▸ **Work required**:
In the records below, some lines hold the word "number". Copy each of those lines.

▸ **Collected data**:
☆ ☆ ☆ ☆ ☆ ☆ ☆

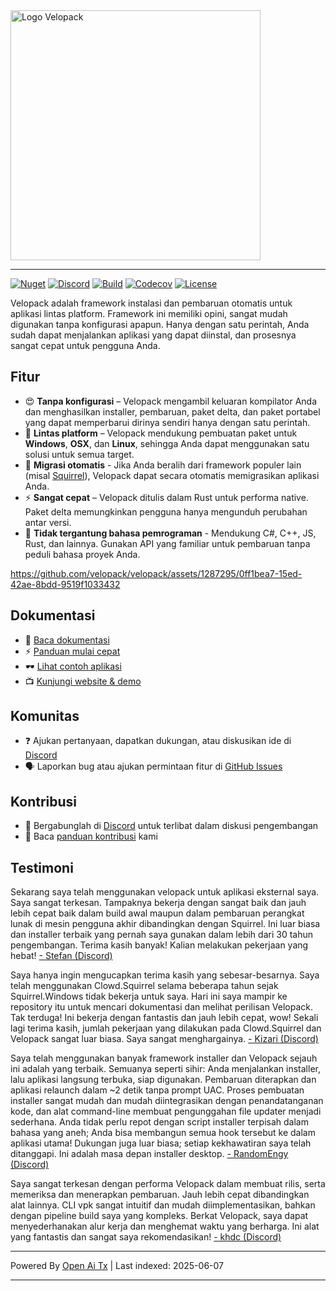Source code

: <picture>
  <source media="(prefers-color-scheme: dark)" srcset="https://raw.githubusercontent.com/velopack/velopack/develop/artwork/velopack-white.svg">
  <img alt="Logo Velopack" src="https://raw.githubusercontent.com/velopack/velopack/develop/artwork/velopack-black.svg" width="400">
</picture>

---

[![Nuget](https://img.shields.io/nuget/v/Velopack?style=flat-square&logo=nuget&logoColor=white)](https://www.nuget.org/packages/Velopack/)
[![Discord](https://img.shields.io/badge/chat-Discord-5865F2?style=flat-square&logo=discord&logoColor=white)](https://discord.gg/M6he8ZPAAJ)
[![Build](https://img.shields.io/github/actions/workflow/status/velopack/velopack/build.yml?branch=develop&style=flat-square&logo=github&logoColor=white)](https://github.com/velopack/velopack/actions)
[![Codecov](https://img.shields.io/codecov/c/github/velopack/velopack?style=flat-square&logo=codecov&logoColor=white)](https://app.codecov.io/gh/velopack/velopack)
[![License](https://img.shields.io/github/license/velopack/velopack?style=flat-square)](https://github.com/velopack/velopack/blob/develop/LICENSE)

Velopack adalah framework instalasi dan pembaruan otomatis untuk aplikasi lintas platform. Framework ini memiliki opini, sangat mudah digunakan tanpa konfigurasi apapun. Hanya dengan satu perintah, Anda sudah dapat menjalankan aplikasi yang dapat diinstal, dan prosesnya sangat cepat untuk pengguna Anda.

## Fitur

- 😍 **Tanpa konfigurasi** – Velopack mengambil keluaran kompilator Anda dan menghasilkan installer, pembaruan, paket delta, dan paket portabel yang dapat memperbarui dirinya sendiri hanya dengan satu perintah.
- 🎯 **Lintas platform** – Velopack mendukung pembuatan paket untuk **Windows**, **OSX**, dan **Linux**, sehingga Anda dapat menggunakan satu solusi untuk semua target.
- 🚀 **Migrasi otomatis** - Jika Anda beralih dari framework populer lain (misal [Squirrel](https://github.com/Squirrel/Squirrel.Windows)), Velopack dapat secara otomatis memigrasikan aplikasi Anda.
- ⚡️ **Sangat cepat** – Velopack ditulis dalam Rust untuk performa native. Paket delta memungkinkan pengguna hanya mengunduh perubahan antar versi.
- 📔 **Tidak tergantung bahasa pemrograman** - Mendukung C#, C++, JS, Rust, dan lainnya. Gunakan API yang familiar untuk pembaruan tanpa peduli bahasa proyek Anda.

https://github.com/velopack/velopack/assets/1287295/0ff1bea7-15ed-42ae-8bdd-9519f1033432

## Dokumentasi
- 📖 [Baca dokumentasi](https://docs.velopack.io/)
- ⚡ [Panduan mulai cepat](https://docs.velopack.io/category/quick-start)
- 🕶️ [Lihat contoh aplikasi](https://docs.velopack.io/category/sample-apps)
- 📺 [Kunjungi website & demo](https://velopack.io/)

## Komunitas
- ❓ Ajukan pertanyaan, dapatkan dukungan, atau diskusikan ide di [Discord](https://discord.gg/CjrCrNzd3F)
- 🗣️ Laporkan bug atau ajukan permintaan fitur di [GitHub Issues](https://github.com/velopack/velopack/issues)

## Kontribusi
- 💬 Bergabunglah di [Discord](https://discord.gg/CjrCrNzd3F) untuk terlibat dalam diskusi pengembangan
- 🚦 Baca [panduan kontribusi](https://docs.velopack.io/category/contributing) kami

## Testimoni
Sekarang saya telah menggunakan velopack untuk aplikasi eksternal saya. Saya sangat terkesan. Tampaknya bekerja dengan sangat baik dan jauh lebih cepat baik dalam build awal maupun dalam pembaruan perangkat lunak di mesin pengguna akhir dibandingkan dengan Squirrel. Ini luar biasa dan installer terbaik yang pernah saya gunakan dalam lebih dari 30 tahun pengembangan. Terima kasih banyak! Kalian melakukan pekerjaan yang hebat!
[- Stefan (Discord)](https://discord.com/channels/767856501477343282/767856501477343286/1195642674078830613)

Saya hanya ingin mengucapkan terima kasih yang sebesar-besarnya. Saya telah menggunakan Clowd.Squirrel selama beberapa tahun sejak Squirrel.Windows tidak bekerja untuk saya. Hari ini saya mampir ke repository itu untuk mencari dokumentasi dan melihat perilisan Velopack. Tak terduga! Ini bekerja dengan fantastis dan jauh lebih cepat, wow! Sekali lagi terima kasih, jumlah pekerjaan yang dilakukan pada Clowd.Squirrel dan Velopack sangat luar biasa. Saya sangat menghargainya.
[- Kizari (Discord)](https://discord.com/channels/767856501477343282/767856501477343286/1200837489640878180)

Saya telah menggunakan banyak framework installer dan Velopack sejauh ini adalah yang terbaik. Semuanya seperti sihir: Anda menjalankan installer, lalu aplikasi langsung terbuka, siap digunakan. Pembaruan diterapkan dan aplikasi relaunch dalam ~2 detik tanpa prompt UAC. Proses pembuatan installer sangat mudah dan mudah diintegrasikan dengan penandatanganan kode, dan alat command-line membuat pengunggahan file updater menjadi sederhana. Anda tidak perlu repot dengan script installer terpisah dalam bahasa yang aneh; Anda bisa membangun semua hook tersebut ke dalam aplikasi utama! Dukungan juga luar biasa; setiap kekhawatiran saya telah ditanggapi. Ini adalah masa depan installer desktop.
[- RandomEngy (Discord)](https://discord.com/channels/767856501477343282/947444323765583913/1200897478036299861)

Saya sangat terkesan dengan performa Velopack dalam membuat rilis, serta memeriksa dan menerapkan pembaruan. Jauh lebih cepat dibandingkan alat lainnya. CLI vpk sangat intuitif dan mudah diimplementasikan, bahkan dengan pipeline build saya yang kompleks. Berkat Velopack, saya dapat menyederhanakan alur kerja dan menghemat waktu yang berharga. Ini alat yang fantastis dan sangat saya rekomendasikan!
[- khdc (Discord)](https://discord.com/channels/767856501477343282/947444323765583913/1216460920696344576)


---

Powered By [Open Ai Tx](https://github.com/OpenAiTx/OpenAiTx) | Last indexed: 2025-06-07

---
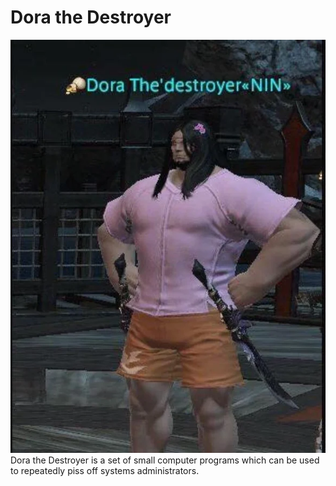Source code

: # Dora the Destroyer
![Dora the Destroyer](dorathedestroyer.jpg)
Dora the Destroyer is a set of small computer programs which can be used to repeatedly piss off systems administrators.
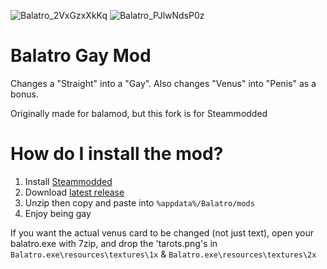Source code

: ![Balatro_2VxGzxXkKq](https://github.com/user-attachments/assets/26198ef5-9133-4081-a3b1-e6aa2e46767f)
![Balatro_PJlwNdsP0z](https://github.com/user-attachments/assets/3515bebe-7a35-4223-98fc-d06b574e30b8)



# Balatro Gay Mod

Changes a "Straight" into a "Gay". Also changes "Venus" into "Penis" as a bonus.

Originally made for balamod, but this fork is for Steammodded

# How do I install the mod?

1. Install [Steammodded](https://github.com/Steamopollys/Steamodded)
2. Download [latest release](https://github.com/fosterbarnes/balatro-gay/releases/download/gay/Gay.zip)
3. Unzip then copy and paste into `%appdata%/Balatro/mods`
4. Enjoy being gay

If you want the actual venus card to be changed (not just text), open your balatro.exe with 7zip, and drop the 'tarots.png's in `Balatro.exe\resources\textures\1x` & `Balatro.exe\resources\textures\2x`
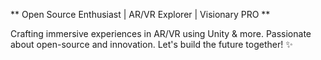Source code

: ** Open Source Enthusiast | AR/VR Explorer | Visionary PRO **

Crafting immersive experiences in AR/VR using Unity & more. Passionate about open-source and innovation. Let's build the future together! ✨

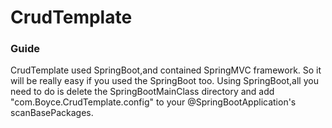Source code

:# CrudTemplate

### Guide
CrudTemplate used SpringBoot,and contained SpringMVC framework.
So it will be really easy if you used the SpringBoot too.
Using SpringBoot,all you need to do is delete the SpringBootMainClass directory
and add "com.Boyce.CrudTemplate.config" to your @SpringBootApplication's scanBasePackages. 
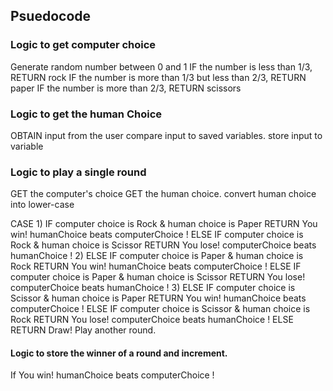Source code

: ## Psuedocode 

### Logic to get computer choice 

Generate random number between 0 and 1 
IF the number is less than 1/3, 
    RETURN rock 
IF the number is more than 1/3 but less than 2/3, 
    RETURN paper
IF the number is more than 2/3, 
    RETURN scissors

### Logic to get the human Choice 

OBTAIN input from the user 
compare input to saved variables. 
store input to variable 

### Logic to play a single round 

GET the computer's choice 
GET the human choice.
convert human choice into lower-case

CASE
1)
IF computer choice is Rock & human choice is Paper
	RETURN You win! humanChoice beats computerChoice ! 
ELSE IF computer choice is Rock & human choice is Scissor
	RETURN You lose! computerChoice beats humanChoice !
2)
ELSE IF computer choice is Paper & human choice is Rock 
	RETURN You win! humanChoice beats computerChoice ! 
ELSE IF computer choice is Paper & human choice is Scissor
	RETURN You lose! computerChoice beats humanChoice !
3)
ELSE IF computer choice is Scissor & human choice is Paper 
	RETURN You win! humanChoice beats computerChoice ! 
ELSE IF computer choice is Scissor & human choice is Rock
	RETURN You lose! computerChoice beats humanChoice !
ELSE 
	RETURN Draw! Play another round. 

#### Logic to store the winner of a round and increment.

If You win! humanChoice beats computerChoice !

☆ ☆ ☆ ☆ ☆ ☆ ☆

▸ **Response to the task**:
Generate random number between 0 and 1 
IF the number is less than 1/3, 
IF the number is more than 1/3 but less than 2/3, 
IF the number is more than 2/3, 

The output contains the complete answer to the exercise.